20)    Griffin, J., Ji, S. and Martin, S. “Global Momentum Strategies: A Portfolio Perspective.” Journal of Portfolio Management (2005).
Summary:  Examined price and earnings momentum within 40 different international stock markets. Momentum seems to be a phenomenon present in almost every market, providing a rich out of sample test.


21)   Hvidkjaer, S. "A Trade-Based Analysis of Momentum. “A Trade-based Analysis of Momentum.” Review of Financial Studies 19, no. 2, 457–491, (2006).

Summary:  Found that using momentum strategies across country indices also works well.  There is momentum in returns even at the country level.  Some of the momentum at the country level is driven by currencies (hence, there is currency momentum as well), but even absent currency effects there is substantial momentum among country equity indices.


22)    Grinblatt, M. and Han, B. “Prospect Theory, Mental Accounting, and Momentum.” Journal of Financial Economics (2005).
Summary:  Tested a specific behavioral theory called the disposition effect and its influence on momentum in markets. The disposition effect is the tendency for investors to hang on to losers too long and sell winners too quickly, thus causing good news to be incorporated slowly into past winners and bad news to be incorporated into past losers more slowly.  Testing this idea using volume and return data, they find that it the disposition effect may drive a substantial component of stock momentum.


23)   Frazzini, A. “The Disposition Effect and Underreaction to News.” Journal of Finance, 61 (2006).

Summary:  Tested the disposition effect and its influence on momentum using mutual fund manager positions and trades where one can estimate reasonably well the average capital gain and loss overhang of all managers in each stock.  Using this data, the study found that stocks more prone to the dispostion effect drove a great deal of the momentum anomaly.


24)    Fama, E.F. and French, K.R. “Dissecting Anomalies.” Journal of Finance 63 (2008).
:  An update to their 1996 paper on anomalies, Fama and French start out by noting that "momentum is pervasive."  They find that momentum is one of the few effects that has withstood the test of time and cannot be captured by their three factor model of size, value, and the general market.

25)   Asness, C.S., Moskowitz, T.J. and Pedersen, L.H. “Value and Momentum Everywhere.” National Bureau of Economic Research Working Paper (2009).

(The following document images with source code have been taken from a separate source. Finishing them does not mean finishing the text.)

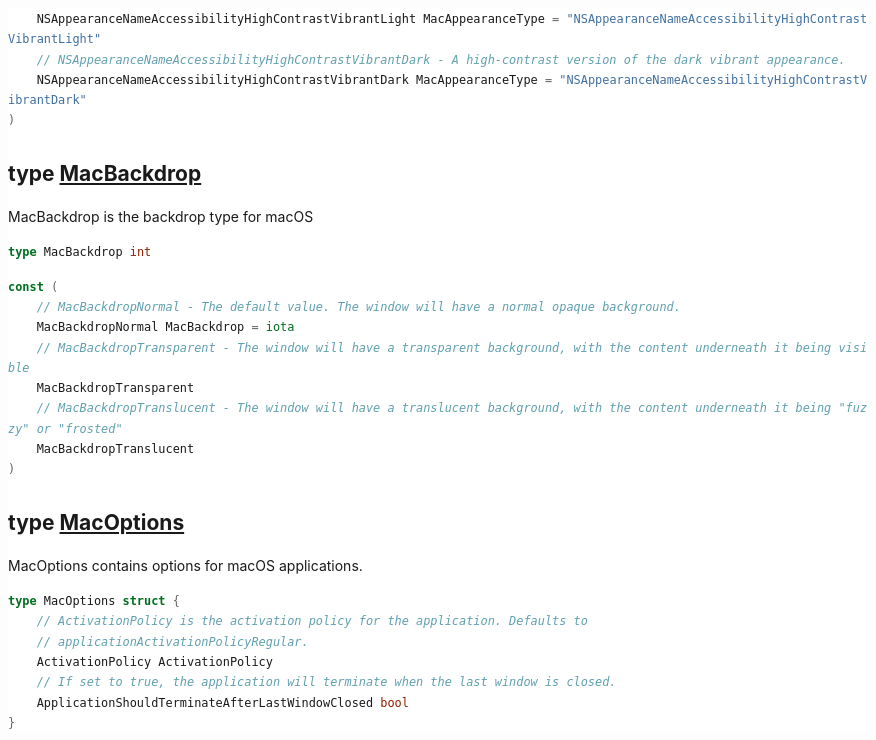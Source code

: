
 ```go
    NSAppearanceNameAccessibilityHighContrastVibrantLight MacAppearanceType = "NSAppearanceNameAccessibilityHighContrastVibrantLight"
    // NSAppearanceNameAccessibilityHighContrastVibrantDark - A high-contrast version of the dark vibrant appearance.
    NSAppearanceNameAccessibilityHighContrastVibrantDark MacAppearanceType = "NSAppearanceNameAccessibilityHighContrastVibrantDark"
)
```

<a name="MacBackdrop"></a>

## type [MacBackdrop](https://github.com/AlpineAIO/wails/blob/master/v3/pkg/application/options_mac.go#L6)

MacBackdrop is the backdrop type for macOS

```go
type MacBackdrop int
```

<a name="MacBackdropNormal"></a>

```go
const (
    // MacBackdropNormal - The default value. The window will have a normal opaque background.
    MacBackdropNormal MacBackdrop = iota
    // MacBackdropTransparent - The window will have a transparent background, with the content underneath it being visible
    MacBackdropTransparent
    // MacBackdropTranslucent - The window will have a translucent background, with the content underneath it being "fuzzy" or "frosted"
    MacBackdropTranslucent
)
```

<a name="MacOptions"></a>

## type [MacOptions](https://github.com/AlpineAIO/wails/blob/master/v3/pkg/application/options_application_mac.go#L16-L22)

MacOptions contains options for macOS applications.

```go
type MacOptions struct {
    // ActivationPolicy is the activation policy for the application. Defaults to
    // applicationActivationPolicyRegular.
    ActivationPolicy ActivationPolicy
    // If set to true, the application will terminate when the last window is closed.
    ApplicationShouldTerminateAfterLastWindowClosed bool
}
```

<a name="MacTitleBar"></a>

Summary:  Found that momentum (and value) are present in eight different international markets and asset classes that include four national equity markets of individual stocks, country index futures, commodities, government bonds across countries, and currencies.  The out of sample evidence on momentum in eight vastly different asset classes and markets and in the period fifteen years after the original studies indicates that random chance or data mining is not a concern with regard to momentum.  Moreover, the study also shows that the momentum strategies in these different markets and asset classes are highly correlated, suggesting there exists some common theme or source to momentum.  On the other hand, there are still large diversification benefits to be gained by combining momentum strategies across these markets and asset classes.

The opinions and views expressed in the above research papers and/or articles do not necessarily reflect those of AQR Capital Management LLC. These views may not be relied on as investment advice. Additionally, any references to specific company securities should not be construed as a recommendation or investment advice.